I have been thinking in italian (piano, piano, piano = slowly, slowly, slowly). I have been constantly trying to form simple sentences in my head and, because this takes me so long, I had to explain the meaning of the phrase 'non sequitor' yesterday. The explanation took at least five minutes of their attention, but they finally understood. It takes patience from both me and my listener to communicate. Luckily I am with people that, for the most part, will give me the time I need.

Much of my time here has been spent studying italian (conjugating verbs, building vocabulary), but I have also been 'making yoga' (Sandro's english), working in the garden (planting potatoes, basil, tomatoes, eggplant, and zucchini), and playing a lot of music. Sandro also has a guitar and is eager for me to learn italian songs. We usually play for an hour or two after dinner. The nights have frequently ended with me turning down Sandro's offering of the guitar with "no, no, no. io sono molto stanca, sandro. vorrei dormire!" (no, no, no. i am very tired, sandro. I want to sleep!"
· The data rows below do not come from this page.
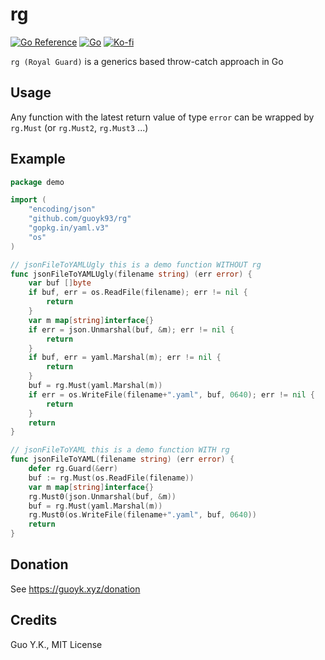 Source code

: # rg

[![Go Reference](https://pkg.go.dev/badge/github.com/guoyk93/rg.svg)](https://pkg.go.dev/github.com/guoyk93/rg)
[![Go](https://github.com/guoyk93/rg/actions/workflows/go.yml/badge.svg)](https://github.com/guoyk93/rg/actions/workflows/go.yml)
[![Ko-fi](https://img.shields.io/badge/Ko--fi-guoyk-orange)](https://ko-fi.com/guoyk)

`rg (Royal Guard)` is a generics based throw-catch approach in Go

## Usage

Any function with the latest return value of type `error` can be wrapped by `rg.Must` (or `rg.Must2`, `rg.Must3` ...)

## Example

```go
package demo

import (
	"encoding/json"
	"github.com/guoyk93/rg"
	"gopkg.in/yaml.v3"
	"os"
)

// jsonFileToYAMLUgly this is a demo function WITHOUT rg
func jsonFileToYAMLUgly(filename string) (err error) {
	var buf []byte
	if buf, err = os.ReadFile(filename); err != nil {
		return
	}
	var m map[string]interface{}
	if err = json.Unmarshal(buf, &m); err != nil {
		return
	}
	if buf, err = yaml.Marshal(m); err != nil {
		return
	}
	buf = rg.Must(yaml.Marshal(m))
	if err = os.WriteFile(filename+".yaml", buf, 0640); err != nil {
		return
	}
	return
}

// jsonFileToYAML this is a demo function WITH rg
func jsonFileToYAML(filename string) (err error) {
	defer rg.Guard(&err)
	buf := rg.Must(os.ReadFile(filename))
	var m map[string]interface{}
	rg.Must0(json.Unmarshal(buf, &m))
	buf = rg.Must(yaml.Marshal(m))
	rg.Must0(os.WriteFile(filename+".yaml", buf, 0640))
	return
}
```

## Donation

See https://guoyk.xyz/donation

## Credits

Guo Y.K., MIT License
A Typical Day: I usually wake up around 8am, go downstairs and have an espresso with Lucia (Sandro is already working in the garden) and eat a piece of sweet bread, or a biscuit, or a piece of toast with marmalade. I will go to the garden and work for a couple of hours, or study italian, or meditate with Sandro and Lucia. We eat lunch at 1pm which consists usually of vegetable soup or pasta with salad, bread, and some zucchini in garlic or carfalla (i think that's what it's called...). We eat and then we rest. The early afternoon is spent napping or talking or playing music or, for me, studying italian. Then, usually around 4pm, we'll do whatever it is we are to do in the afternoon: maybe make yoga, or walk to Levanto, or meditate, or study, study, study. We eat dinner at around 8pm which is similar fare to lunch. We'll have soup or pasta with salad, bread, and other vegetables from the garden. Sometimes, when there are most guests (like Louisa and Vince), we will put some wine on the table. After dinner, we have fruit and tea and then sing the night away. I am usually ready for bed around 10pm or 11pm, but have successfully made it past midnight once or twice.

I am learning so much here that I can't really imagine leaving. I want to stay with Sandro until I have a better grasp on the italian language. This might mean that I stay here until I go to Paris on the 31st, or it might mean that I am here only until the 20th. I am not sure how long it will take me to become comfortable with the language. Because I am just beginning, I can see rapid improvement in my comprehension. I suspect that however that, as I continue learning, the rate of my progress (or at least observable improvement) will slow.

Not only do I want to stay here because Sandro is a good teacher and the lifestyle is both relaxing and inspiring, but the climate is perfect and waking up in the mountains is inexplicably wonderful. I might stay here for a while. I suppose it is possible that I could stay here for the duration of my time in Italy. I will probably change locations after I return from Paris. Only time (and my mind) will tell.

As always, I hope that all is well in the united states of america and I wish that everyone I love could feel this beauty. Goodness, gracious it is miraculously beautiful here by the sea. I dont't think I will be able to upload my pictures until I get back to the states. Io sono aspettavo; I will wait (...I think. Any italian-speakers out there?)